Quote of the week

An ‘important purpose of section 34 [of the Constitution] is to guarantee the protection of the judicial process to persons who have disputes that can be resolved by law’ and that the right of access to court is ‘foundational to the stability of an orderly society. It ensures the peaceful, regulated and institutionalised mechanisms to resolve disputes, without resorting to self-help. The right of access to court is a bulwark against vigilantism, and the chaos and anarchy which it causes. Construed in this context of the rule of law and the principle against self-help in particular, access to court is indeed of cardinal importance’.The right guaranteed s34 would be rendered meaningless if court orders could be ignored with impunity:the underlying purposes of the right — and particularly that of avoidance of self-help — would be undermined if litigants could decide which orders they wished to obey and which they wished to ignore.

Plasket AJ
Victoria Park Ratepayers' Association v Greyvenouw CC and others (511/03) [2003] ZAECHC 19 (11 April 2003)
21 February 2008

Maybe not so stupid after all…..

Somebody in government who actually read Constitutional Court cases (is it Deputy Justice Minister Johnnie de Lange or Presidential legal advisor Mojanku Gumbi?) must have whispered into the ear of Justice Minister Brigitte Mabandla (pictured) and Safety and Security Minister Charles Nqakula.
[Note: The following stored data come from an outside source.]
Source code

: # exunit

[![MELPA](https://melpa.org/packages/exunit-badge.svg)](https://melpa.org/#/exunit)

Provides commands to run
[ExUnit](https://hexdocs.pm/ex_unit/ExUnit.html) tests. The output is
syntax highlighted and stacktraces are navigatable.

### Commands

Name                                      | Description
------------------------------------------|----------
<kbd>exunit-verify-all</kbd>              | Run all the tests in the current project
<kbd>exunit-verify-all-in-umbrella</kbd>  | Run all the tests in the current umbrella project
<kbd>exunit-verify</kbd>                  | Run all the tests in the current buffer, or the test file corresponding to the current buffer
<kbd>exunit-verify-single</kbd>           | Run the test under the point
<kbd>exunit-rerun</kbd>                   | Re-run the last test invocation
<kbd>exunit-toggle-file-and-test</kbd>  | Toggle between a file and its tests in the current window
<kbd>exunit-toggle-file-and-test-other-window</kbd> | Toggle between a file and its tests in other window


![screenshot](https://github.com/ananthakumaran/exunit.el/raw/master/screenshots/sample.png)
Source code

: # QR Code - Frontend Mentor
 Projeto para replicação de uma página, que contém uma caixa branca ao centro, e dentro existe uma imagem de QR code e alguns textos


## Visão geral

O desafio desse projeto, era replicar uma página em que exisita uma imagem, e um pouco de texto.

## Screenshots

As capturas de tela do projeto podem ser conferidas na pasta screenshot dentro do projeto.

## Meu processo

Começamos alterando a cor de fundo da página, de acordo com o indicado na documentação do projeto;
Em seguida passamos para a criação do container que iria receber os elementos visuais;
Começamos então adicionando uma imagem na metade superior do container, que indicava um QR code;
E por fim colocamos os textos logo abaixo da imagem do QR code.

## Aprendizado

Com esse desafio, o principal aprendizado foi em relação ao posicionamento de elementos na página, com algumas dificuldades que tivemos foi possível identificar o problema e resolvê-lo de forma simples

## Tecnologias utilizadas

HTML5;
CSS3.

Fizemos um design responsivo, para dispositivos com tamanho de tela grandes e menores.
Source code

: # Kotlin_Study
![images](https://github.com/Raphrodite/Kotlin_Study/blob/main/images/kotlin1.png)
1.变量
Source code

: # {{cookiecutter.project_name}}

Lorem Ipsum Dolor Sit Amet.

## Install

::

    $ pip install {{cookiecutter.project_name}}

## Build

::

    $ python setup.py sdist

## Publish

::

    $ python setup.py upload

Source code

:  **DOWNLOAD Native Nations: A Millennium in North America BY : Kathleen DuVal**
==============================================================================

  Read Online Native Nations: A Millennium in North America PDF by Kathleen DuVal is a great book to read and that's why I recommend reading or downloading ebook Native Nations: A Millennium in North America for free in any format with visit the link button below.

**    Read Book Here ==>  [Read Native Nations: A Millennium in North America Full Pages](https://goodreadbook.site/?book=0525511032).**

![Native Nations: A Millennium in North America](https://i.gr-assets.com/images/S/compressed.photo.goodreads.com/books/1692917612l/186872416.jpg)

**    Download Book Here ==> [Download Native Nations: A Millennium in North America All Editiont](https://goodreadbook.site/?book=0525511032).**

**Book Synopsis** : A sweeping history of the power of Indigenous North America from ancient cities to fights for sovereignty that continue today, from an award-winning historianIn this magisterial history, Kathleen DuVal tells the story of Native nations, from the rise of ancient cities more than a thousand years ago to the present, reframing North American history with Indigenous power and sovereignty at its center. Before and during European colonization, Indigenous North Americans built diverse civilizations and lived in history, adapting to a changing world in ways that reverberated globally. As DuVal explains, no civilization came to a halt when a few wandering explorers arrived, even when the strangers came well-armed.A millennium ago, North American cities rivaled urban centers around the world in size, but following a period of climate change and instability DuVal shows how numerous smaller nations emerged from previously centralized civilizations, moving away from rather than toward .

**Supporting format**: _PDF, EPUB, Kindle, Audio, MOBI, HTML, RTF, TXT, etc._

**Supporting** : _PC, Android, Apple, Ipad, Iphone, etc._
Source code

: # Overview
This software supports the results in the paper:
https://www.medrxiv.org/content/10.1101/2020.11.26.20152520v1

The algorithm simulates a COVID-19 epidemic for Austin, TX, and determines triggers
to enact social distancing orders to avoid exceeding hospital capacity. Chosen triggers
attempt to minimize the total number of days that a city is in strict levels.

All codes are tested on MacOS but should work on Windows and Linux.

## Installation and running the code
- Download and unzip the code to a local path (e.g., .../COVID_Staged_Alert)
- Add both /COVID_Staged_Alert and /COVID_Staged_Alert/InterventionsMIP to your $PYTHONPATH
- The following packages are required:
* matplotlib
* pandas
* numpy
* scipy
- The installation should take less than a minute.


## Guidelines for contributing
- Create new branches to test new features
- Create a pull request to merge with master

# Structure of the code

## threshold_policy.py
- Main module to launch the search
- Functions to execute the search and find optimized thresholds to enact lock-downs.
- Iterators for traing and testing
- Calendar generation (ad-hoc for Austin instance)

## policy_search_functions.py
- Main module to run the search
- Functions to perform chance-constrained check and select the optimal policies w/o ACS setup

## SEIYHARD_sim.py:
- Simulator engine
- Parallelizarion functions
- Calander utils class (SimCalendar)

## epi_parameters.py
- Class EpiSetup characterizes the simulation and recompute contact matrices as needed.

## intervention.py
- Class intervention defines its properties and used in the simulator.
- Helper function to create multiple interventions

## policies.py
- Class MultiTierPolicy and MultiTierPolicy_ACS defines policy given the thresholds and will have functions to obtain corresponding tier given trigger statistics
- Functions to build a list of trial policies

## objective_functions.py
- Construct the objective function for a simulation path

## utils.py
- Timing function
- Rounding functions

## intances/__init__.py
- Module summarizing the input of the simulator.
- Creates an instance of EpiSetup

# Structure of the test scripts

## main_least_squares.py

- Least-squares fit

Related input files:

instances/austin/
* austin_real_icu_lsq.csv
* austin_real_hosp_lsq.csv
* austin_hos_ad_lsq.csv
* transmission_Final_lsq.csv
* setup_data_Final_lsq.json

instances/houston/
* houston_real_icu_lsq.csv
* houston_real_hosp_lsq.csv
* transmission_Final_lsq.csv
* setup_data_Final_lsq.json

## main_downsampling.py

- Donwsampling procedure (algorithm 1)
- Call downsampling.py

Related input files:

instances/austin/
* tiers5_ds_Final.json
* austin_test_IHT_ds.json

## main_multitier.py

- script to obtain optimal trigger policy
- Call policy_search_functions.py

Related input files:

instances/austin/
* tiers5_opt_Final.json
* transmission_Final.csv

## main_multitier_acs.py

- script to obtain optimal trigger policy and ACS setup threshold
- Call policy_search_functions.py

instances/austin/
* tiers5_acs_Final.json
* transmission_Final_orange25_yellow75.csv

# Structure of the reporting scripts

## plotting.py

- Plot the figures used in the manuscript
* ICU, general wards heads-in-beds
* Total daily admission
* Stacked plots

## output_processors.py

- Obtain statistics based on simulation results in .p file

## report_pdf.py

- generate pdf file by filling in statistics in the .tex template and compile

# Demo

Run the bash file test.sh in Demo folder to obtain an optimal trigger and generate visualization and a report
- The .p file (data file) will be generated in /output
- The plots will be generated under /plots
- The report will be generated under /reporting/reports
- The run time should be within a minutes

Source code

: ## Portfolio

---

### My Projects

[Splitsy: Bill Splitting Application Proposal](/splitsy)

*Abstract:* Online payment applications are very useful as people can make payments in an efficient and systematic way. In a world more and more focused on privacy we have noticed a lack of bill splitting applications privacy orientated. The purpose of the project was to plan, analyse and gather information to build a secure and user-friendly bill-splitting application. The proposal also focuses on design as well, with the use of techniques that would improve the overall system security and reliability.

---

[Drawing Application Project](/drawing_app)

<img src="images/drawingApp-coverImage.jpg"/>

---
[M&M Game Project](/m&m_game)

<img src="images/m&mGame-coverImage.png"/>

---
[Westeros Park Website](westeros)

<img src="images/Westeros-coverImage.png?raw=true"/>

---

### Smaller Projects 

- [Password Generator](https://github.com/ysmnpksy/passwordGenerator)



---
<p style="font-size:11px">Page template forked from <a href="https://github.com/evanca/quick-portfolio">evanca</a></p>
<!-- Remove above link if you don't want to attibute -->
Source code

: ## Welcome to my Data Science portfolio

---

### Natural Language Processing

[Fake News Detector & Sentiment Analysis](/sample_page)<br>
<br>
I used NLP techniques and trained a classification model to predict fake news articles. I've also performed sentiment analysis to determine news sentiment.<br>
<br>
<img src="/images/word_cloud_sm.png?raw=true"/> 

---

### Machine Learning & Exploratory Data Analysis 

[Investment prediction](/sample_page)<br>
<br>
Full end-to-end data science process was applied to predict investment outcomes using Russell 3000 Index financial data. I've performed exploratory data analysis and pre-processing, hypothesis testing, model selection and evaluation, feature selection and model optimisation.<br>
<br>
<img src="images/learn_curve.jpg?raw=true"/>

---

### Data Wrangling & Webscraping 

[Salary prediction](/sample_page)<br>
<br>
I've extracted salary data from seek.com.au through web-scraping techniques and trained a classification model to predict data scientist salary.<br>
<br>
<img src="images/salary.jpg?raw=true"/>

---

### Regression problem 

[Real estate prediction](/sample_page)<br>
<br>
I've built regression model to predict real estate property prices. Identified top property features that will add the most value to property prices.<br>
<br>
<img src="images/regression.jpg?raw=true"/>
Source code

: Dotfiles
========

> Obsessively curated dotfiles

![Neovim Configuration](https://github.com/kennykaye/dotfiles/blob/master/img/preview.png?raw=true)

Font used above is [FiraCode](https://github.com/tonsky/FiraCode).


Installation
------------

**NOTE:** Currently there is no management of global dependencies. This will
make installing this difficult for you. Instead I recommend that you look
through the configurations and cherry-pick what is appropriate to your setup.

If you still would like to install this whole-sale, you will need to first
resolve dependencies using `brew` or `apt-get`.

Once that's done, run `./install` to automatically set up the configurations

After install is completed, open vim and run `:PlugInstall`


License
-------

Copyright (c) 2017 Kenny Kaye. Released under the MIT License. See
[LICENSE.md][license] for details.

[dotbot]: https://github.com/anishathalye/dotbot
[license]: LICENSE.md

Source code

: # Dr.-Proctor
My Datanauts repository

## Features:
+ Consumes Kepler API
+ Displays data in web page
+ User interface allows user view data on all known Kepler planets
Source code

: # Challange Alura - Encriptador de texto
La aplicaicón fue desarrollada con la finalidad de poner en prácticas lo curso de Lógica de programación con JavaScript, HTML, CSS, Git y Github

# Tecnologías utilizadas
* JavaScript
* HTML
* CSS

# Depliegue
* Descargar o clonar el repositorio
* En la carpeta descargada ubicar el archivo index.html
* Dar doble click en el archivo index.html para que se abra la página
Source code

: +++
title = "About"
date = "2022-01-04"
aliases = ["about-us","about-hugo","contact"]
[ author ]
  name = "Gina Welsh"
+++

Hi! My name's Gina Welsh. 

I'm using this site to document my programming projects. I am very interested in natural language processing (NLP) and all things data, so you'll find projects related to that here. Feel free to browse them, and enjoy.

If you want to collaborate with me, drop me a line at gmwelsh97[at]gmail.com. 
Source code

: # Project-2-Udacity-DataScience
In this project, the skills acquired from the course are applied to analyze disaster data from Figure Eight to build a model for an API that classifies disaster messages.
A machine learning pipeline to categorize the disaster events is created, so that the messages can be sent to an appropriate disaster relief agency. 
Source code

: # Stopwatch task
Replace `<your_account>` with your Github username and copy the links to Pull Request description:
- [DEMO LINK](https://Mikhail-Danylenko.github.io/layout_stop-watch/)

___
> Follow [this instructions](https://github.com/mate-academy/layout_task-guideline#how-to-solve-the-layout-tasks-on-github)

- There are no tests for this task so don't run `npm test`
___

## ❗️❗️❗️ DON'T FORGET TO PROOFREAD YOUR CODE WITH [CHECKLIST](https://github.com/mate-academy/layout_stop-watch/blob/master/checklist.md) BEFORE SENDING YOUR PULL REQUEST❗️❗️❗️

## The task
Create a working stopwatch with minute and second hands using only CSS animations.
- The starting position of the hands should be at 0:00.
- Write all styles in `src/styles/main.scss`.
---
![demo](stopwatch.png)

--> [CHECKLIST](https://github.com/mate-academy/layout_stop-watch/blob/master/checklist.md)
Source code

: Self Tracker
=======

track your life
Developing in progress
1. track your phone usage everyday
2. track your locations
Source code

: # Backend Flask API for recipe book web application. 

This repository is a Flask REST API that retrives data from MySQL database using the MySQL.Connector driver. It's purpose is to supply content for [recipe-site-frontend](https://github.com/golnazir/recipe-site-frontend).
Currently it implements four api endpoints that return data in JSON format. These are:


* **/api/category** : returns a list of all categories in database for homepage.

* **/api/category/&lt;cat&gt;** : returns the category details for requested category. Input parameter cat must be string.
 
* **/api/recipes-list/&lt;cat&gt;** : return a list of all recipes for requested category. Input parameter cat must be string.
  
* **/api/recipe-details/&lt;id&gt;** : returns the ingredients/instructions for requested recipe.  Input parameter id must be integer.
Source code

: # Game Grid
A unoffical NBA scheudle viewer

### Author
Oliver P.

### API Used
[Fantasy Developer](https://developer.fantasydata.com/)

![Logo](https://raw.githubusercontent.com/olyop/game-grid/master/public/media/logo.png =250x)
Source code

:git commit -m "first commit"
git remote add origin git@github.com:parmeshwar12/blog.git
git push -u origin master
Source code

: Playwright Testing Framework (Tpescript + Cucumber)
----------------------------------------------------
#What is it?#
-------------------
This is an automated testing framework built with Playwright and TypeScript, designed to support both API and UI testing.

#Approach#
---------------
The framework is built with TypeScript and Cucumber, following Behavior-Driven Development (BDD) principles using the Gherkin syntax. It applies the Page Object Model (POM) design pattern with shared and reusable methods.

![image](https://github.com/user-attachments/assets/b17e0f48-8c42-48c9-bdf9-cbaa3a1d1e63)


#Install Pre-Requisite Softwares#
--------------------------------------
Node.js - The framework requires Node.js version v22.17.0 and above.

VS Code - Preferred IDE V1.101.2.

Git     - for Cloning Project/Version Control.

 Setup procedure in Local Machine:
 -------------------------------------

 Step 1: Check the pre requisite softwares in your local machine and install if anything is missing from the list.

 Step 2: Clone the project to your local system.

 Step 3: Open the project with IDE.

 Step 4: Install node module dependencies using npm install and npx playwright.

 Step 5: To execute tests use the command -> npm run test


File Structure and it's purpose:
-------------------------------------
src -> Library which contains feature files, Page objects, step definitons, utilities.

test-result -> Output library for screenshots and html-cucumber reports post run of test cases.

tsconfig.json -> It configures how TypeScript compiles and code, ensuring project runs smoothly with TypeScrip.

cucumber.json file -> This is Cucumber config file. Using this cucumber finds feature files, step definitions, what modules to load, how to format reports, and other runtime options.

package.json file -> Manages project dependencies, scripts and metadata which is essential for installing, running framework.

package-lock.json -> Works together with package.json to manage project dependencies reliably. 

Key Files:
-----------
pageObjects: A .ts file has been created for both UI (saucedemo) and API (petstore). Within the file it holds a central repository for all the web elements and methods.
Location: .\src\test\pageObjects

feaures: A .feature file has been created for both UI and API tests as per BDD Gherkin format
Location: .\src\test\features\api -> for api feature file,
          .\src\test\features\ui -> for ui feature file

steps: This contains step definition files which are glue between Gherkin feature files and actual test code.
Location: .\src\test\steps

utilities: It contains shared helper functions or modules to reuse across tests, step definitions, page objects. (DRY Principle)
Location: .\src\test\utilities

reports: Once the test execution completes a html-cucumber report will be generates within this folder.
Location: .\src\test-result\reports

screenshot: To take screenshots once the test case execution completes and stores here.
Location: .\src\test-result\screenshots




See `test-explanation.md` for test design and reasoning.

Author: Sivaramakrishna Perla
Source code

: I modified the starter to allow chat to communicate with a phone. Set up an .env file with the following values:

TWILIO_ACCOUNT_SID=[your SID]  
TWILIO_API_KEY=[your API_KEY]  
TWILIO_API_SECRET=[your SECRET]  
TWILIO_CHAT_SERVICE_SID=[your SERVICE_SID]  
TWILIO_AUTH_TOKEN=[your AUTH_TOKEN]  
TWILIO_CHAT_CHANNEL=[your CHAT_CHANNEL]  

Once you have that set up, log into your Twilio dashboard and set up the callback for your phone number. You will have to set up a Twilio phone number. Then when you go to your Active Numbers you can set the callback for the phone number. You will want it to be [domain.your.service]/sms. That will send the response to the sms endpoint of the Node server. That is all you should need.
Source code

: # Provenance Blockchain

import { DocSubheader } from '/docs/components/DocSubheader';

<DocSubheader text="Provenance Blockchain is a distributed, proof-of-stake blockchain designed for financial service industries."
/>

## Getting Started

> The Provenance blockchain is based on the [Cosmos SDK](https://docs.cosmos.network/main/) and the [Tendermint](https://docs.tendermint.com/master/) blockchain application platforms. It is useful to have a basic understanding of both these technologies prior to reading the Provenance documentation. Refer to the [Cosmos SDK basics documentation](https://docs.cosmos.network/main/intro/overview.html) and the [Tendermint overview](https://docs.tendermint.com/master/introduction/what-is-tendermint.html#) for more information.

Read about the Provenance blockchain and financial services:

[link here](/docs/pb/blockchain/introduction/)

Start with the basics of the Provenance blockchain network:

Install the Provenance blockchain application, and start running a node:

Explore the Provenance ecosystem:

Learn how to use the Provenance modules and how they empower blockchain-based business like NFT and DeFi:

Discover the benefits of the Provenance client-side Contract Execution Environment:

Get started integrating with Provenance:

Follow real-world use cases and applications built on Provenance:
How else to explain comments made by these two learned and honourable servants of the people on Tuesday regarding the disbanding/strengthening/phasing out/extermination (take your pick) of the Scorpions? Last week Minister Nqakula surprised many of us when he announced in Parliament that the Scorpions “will be dissolved” finish en klaar (as Jackie Selebi would say).


But at a briefing this week Minister Nqakula was at pains to emphasise that the disbanding of the Scorpions is only a proposal. According to him:

We want to place on the table a proposal. I never said that … this is going to happen…We are going to Parliament and there’s no way in which our systems are going to be short-circuited.

Justice and Constitutional Development Minister Brigitte Mabandla added that: “I am convinced we will do nothing stupid … nothing that cannot stand the muster of the Constitution.”

The reason for this new circumspection is perhaps based on a realisation that the South African Constitution does not establish a pure form of representative democracy in which us poor sods vote for a political party every five years and then have no further say in anything the government or Parliament decides to do.

In two ground breaking judgments handed down in 2006, the Constitutional Court confirmed that the inclusion of provisions in the Constitution that explicitly requires the various legislatures to “facilitate public involvement” in their work establish the principle that ordinary citizens have a right to have a say in the passing of important legislation by those legislatures.

This means Parliament must act reasonably in the circumstances but must at least provide a meaningful opportunity for the public to participate in the legislative process when an important issue like the disbanding of the Scorpions is at stake. This would include an opportunity to make written and oral submission to Parliament and would require the members of Parliament to engage with those submissions.

Parliament must, of course, have the final say in the kind of legislation it passes but a balance must be struck between the need to respect Parliaments institutional autonomy on the one hand, and the need to empower citizens to so that they will be able to effectively take part in the important debates in Parliament that would potentially affect their lives. There will be an effective participation by the public in this process if the process allows for a real dialogue between members of Parliament and the public.

As Justice Ngcobo said in the Doctors for Life International case, the need for public participation:

[E]ncourages citizens of the country to be actively involved in public affairs, identify themselves with the institutions of government and to become familiar with the laws as they are made. It enhances the civic dignity of those who participate by enabling their voices to be heard and taken account of. It promotes a spirit of democratic and pluralistic accommodation calculated to produce laws that are likely to be widely accepted and effective in practice. It strengthens the legitimacy of legislation in the eyes of the people. Finally, because of its open and public character it acts as a counterweight to secret lobbying and influence peddling. Participatory democracy is of special importance to those who are relatively disempowered in a country like ours where great disparities of wealth and influence exist.

This means Parliament – elected by almost 15 million South Africans – cannot merely rubber stamp a decision taken by 4000 delegates at Polokwane because this would subvert the participatory aspect of our democracy.

Where Parliament facilitates such a process of meaningful participation, its members are free to make an unpopular decision. It is then for civil society to put pressure on Parliament to make the “right” decision and where that fails, it is up the voters to eject the majority party from government at the next election.

The problem in South Africa is that the ANC MP’s (and the 4000 delegates at Polokwane) do not believe the voters will punish them for acting in such a self-interested way, so they will probably go ahead with getting rid of the Scorpions.

But even ANC voters do not have boundless patience and who knows, in five or ten years time those ANC leaders will wake up to the realisation that they have been rejected by the masses of our people in favour of a party (as yet to be formed) that would listen more closely to their needs.